TASK PROMPT: Scan the entries below, and for each line that includes the word "любом", make a copy.

Segment Start: TASK MATERIAL

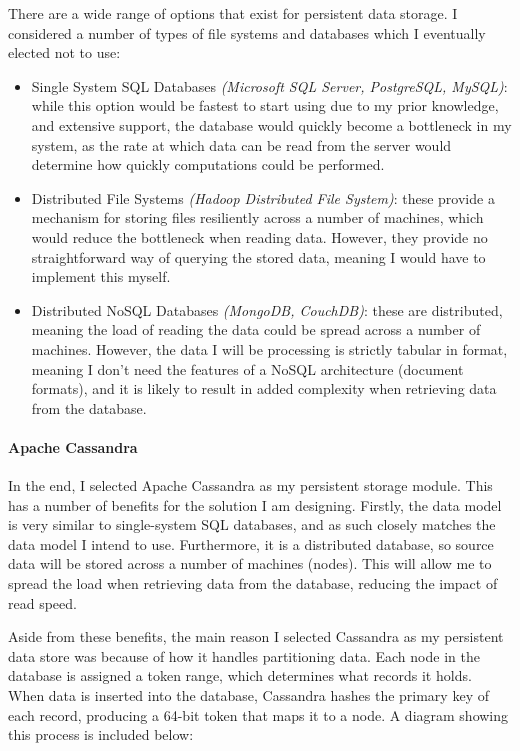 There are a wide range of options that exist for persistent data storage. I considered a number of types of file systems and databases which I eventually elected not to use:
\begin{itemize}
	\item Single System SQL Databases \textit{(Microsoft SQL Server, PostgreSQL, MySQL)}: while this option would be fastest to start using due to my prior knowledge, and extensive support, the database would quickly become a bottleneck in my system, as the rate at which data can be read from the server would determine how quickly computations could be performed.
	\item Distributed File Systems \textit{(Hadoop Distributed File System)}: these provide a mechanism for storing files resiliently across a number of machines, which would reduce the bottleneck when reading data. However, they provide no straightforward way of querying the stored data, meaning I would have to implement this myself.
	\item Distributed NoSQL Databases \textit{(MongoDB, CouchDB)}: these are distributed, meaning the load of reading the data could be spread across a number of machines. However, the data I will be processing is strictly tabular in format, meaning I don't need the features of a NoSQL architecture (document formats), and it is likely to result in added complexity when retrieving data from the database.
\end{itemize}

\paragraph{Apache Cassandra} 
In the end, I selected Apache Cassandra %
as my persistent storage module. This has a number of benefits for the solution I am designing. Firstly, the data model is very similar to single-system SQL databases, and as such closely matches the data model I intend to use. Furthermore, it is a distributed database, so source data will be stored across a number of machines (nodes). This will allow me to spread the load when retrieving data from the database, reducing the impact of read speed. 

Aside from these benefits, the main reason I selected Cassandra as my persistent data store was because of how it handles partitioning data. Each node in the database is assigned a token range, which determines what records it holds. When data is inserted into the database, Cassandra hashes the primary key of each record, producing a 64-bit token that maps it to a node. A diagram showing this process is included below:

Segment End: TASK MATERIAL
Segment Start: TASK MATERIAL

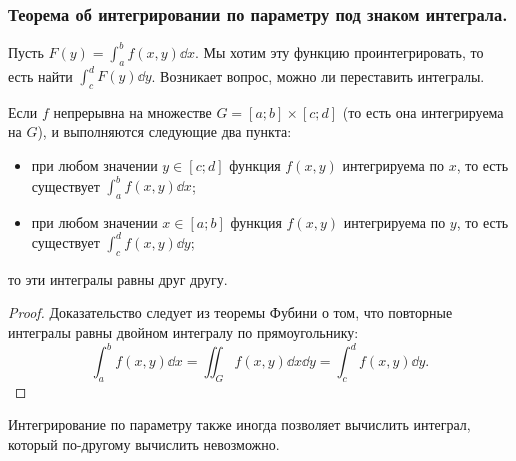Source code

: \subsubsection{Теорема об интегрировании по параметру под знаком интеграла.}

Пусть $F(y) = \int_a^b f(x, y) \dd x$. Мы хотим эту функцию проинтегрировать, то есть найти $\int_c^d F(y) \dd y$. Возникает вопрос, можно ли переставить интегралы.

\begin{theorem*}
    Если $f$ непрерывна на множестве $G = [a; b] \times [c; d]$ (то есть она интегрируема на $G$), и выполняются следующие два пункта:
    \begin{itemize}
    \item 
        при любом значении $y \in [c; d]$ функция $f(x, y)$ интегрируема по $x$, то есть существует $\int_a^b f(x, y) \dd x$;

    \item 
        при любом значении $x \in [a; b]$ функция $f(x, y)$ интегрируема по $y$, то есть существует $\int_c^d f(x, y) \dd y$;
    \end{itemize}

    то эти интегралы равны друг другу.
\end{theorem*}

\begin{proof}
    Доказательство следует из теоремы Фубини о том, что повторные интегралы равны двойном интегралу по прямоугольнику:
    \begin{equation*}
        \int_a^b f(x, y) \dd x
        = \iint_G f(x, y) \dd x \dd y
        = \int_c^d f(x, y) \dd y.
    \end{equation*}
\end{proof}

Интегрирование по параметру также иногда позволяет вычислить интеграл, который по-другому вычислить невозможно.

Segment End: TASK MATERIAL
Segment Start: TASK MATERIAL

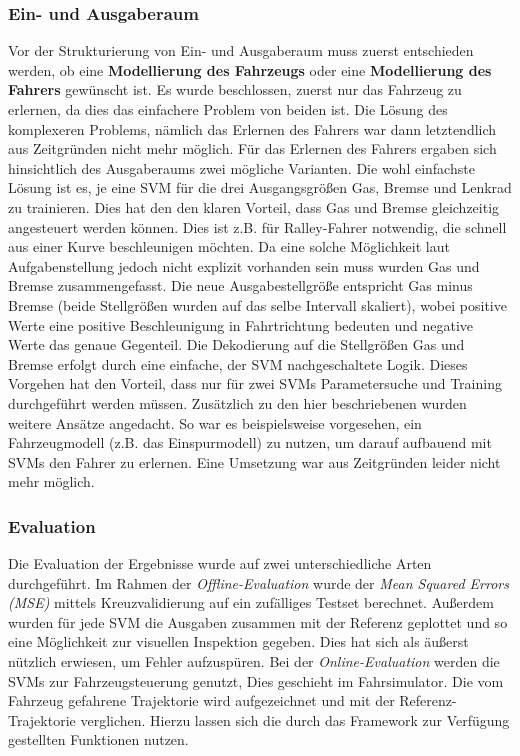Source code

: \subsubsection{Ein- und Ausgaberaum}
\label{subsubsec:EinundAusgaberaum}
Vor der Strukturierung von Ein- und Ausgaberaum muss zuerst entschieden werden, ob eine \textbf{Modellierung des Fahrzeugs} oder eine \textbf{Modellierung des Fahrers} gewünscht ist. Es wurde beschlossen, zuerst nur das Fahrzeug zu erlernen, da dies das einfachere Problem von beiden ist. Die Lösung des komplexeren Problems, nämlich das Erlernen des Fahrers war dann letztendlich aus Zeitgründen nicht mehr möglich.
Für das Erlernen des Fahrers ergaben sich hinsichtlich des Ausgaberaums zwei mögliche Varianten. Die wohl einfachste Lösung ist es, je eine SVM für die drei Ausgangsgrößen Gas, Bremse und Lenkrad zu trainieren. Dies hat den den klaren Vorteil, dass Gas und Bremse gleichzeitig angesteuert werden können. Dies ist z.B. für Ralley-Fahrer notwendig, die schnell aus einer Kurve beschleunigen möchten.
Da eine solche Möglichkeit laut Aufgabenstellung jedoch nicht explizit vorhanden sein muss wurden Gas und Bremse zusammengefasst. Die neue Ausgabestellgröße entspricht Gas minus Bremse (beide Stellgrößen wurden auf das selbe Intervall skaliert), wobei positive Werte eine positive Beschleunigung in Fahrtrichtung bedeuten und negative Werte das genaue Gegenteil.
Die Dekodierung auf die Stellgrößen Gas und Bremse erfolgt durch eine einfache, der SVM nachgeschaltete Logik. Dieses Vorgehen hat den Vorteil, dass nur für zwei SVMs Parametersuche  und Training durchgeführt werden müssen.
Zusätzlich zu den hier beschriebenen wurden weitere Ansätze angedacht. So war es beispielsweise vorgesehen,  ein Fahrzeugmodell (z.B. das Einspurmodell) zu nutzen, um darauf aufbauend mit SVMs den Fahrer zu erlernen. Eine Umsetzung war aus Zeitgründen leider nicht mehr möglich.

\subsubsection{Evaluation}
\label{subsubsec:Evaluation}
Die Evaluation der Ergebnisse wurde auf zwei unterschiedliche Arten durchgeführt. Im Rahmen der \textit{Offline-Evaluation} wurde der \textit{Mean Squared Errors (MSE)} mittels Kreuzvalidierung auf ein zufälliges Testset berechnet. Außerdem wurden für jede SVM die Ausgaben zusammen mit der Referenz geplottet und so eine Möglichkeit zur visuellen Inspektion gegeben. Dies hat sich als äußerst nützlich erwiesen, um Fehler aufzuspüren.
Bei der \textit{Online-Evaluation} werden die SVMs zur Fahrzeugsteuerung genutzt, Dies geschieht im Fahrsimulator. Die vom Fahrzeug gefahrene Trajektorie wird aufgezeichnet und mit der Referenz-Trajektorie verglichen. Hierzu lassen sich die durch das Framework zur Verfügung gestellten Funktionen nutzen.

Segment End: TASK MATERIAL

ANSWER FOR THIS EXERCISE:
        при любом значении $y \in [c; d]$ функция $f(x, y)$ интегрируема по $x$, то есть существует $\int_a^b f(x, y) \dd x$;
        при любом значении $x \in [a; b]$ функция $f(x, y)$ интегрируема по $y$, то есть существует $\int_c^d f(x, y) \dd y$;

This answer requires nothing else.